In the coordinate plane, point A has coordinates \((-3, 8)\) and point B has coordinates \((11, -2)\). What is the...
GMAT Geometry & Trigonometry : (Geo_Trig) Questions
In the coordinate plane, point A has coordinates \((-3, 8)\) and point B has coordinates \((11, -2)\). What is the distance between A and B, in units? Express your answer in simplest radical form.

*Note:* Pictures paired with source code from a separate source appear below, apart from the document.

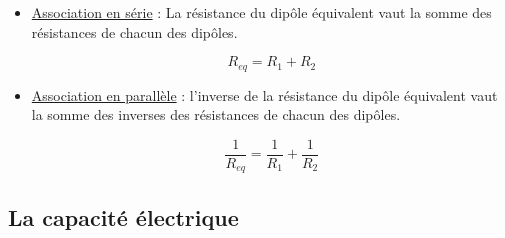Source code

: \begin{itemize}
\item \underline{Association en série} : La résistance du dipôle équivalent vaut la somme des résistances de chacun des dipôles. \\

\begin{center}
\begin{minipage}{.2\textwidth}
\begin{center}

\end{center}
\end{minipage}
\hspace{1cm}
\begin{minipage}{.3\textwidth} 
\begin{equation}
	R_{eq} = R_1 + R_2
\end{equation}
\end{minipage}
\end{center}

\vspace{0.5cm}

\item \underline{Association en parallèle} : l'inverse de la résistance du dipôle équivalent vaut la somme des inverses des résistances de chacun des dipôles. \\

\begin{center}
\begin{minipage}{.2\textwidth}
\begin{center}
	
\end{center}
\end{minipage}
\hspace{1cm}
\begin{minipage}{.3\textwidth} 
\begin{equation}
	\dfrac{1}{R_{eq}} = \dfrac{1}{R_1} + \dfrac{1}{R_2} 
\end{equation}
\end{minipage}
\end{center}
\end{itemize}

\subsection{ La capacité électrique }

1. TRANSLATE the problem information
- Given information:
- Point A has coordinates \((-3, 8)\)
- Point B has coordinates \((11, -2)\)
- Need to find distance between them
- This tells us we need the distance formula for two points in the coordinate plane
2. INFER the approach
- We'll use the distance formula: \(\mathrm{d} = \sqrt{(\mathrm{x_2} - \mathrm{x_1})^2 + (\mathrm{y_2} - \mathrm{y_1})^2}\)
- This formula comes from the Pythagorean theorem applied to the right triangle formed by horizontal and vertical distances
3. TRANSLATE coordinates into the formula
- Let \(\mathrm{A}(-3, 8)\) be \((\mathrm{x_1}, \mathrm{y_1})\) and \(\mathrm{B}(11, -2)\) be \((\mathrm{x_2}, \mathrm{y_2})\)
- Calculate the differences:
- \(\mathrm{x_2} - \mathrm{x_1} = 11 - (-3) = 11 + 3 = 14\)
- \(\mathrm{y_2} - \mathrm{y_1} = -2 - 8 = -10\)
4. Apply the distance formula
- \(\mathrm{d} = \sqrt{(14)^2 + (-10)^2}\)
- \(\mathrm{d} = \sqrt{196 + 100}\)
\(\mathrm{d} = \sqrt{296}\)
5. SIMPLIFY the radical
- Factor 296 to find perfect squares: \(296 = 4 \times 74\)
- Therefore: \(\sqrt{296} = \sqrt{4 \times 74}\)
\(\sqrt{296} = 2\sqrt{74}\)
Answer: B. \(2\sqrt{74}\)
Why Students Usually Falter on This Problem
Most Common Error Path:
Weak SIMPLIFY skill: Students correctly apply the distance formula and get \(\sqrt{296}\), but then either leave it unsimplified or factor incorrectly.
They might think \(\sqrt{296} = \sqrt{300} \approx 17.3\) and look for the closest numerical answer, leading them to select Choice C (24) as it seems like a reasonable distance.
Second Most Common Error:
Poor TRANSLATE reasoning: Students confuse distance formula with Manhattan distance (adding absolute differences instead of using Pythagorean theorem).
They calculate \(|11 - (-3)| + |-2 - 8| = 14 + 10 = 24\), leading them to select Choice C (24).
The Bottom Line:
This problem tests both formula application and radical simplification. Students who know the distance formula but struggle with factoring radicals will get stuck at the final step, while those who misunderstand what "distance" means geometrically may use incorrect methods entirely.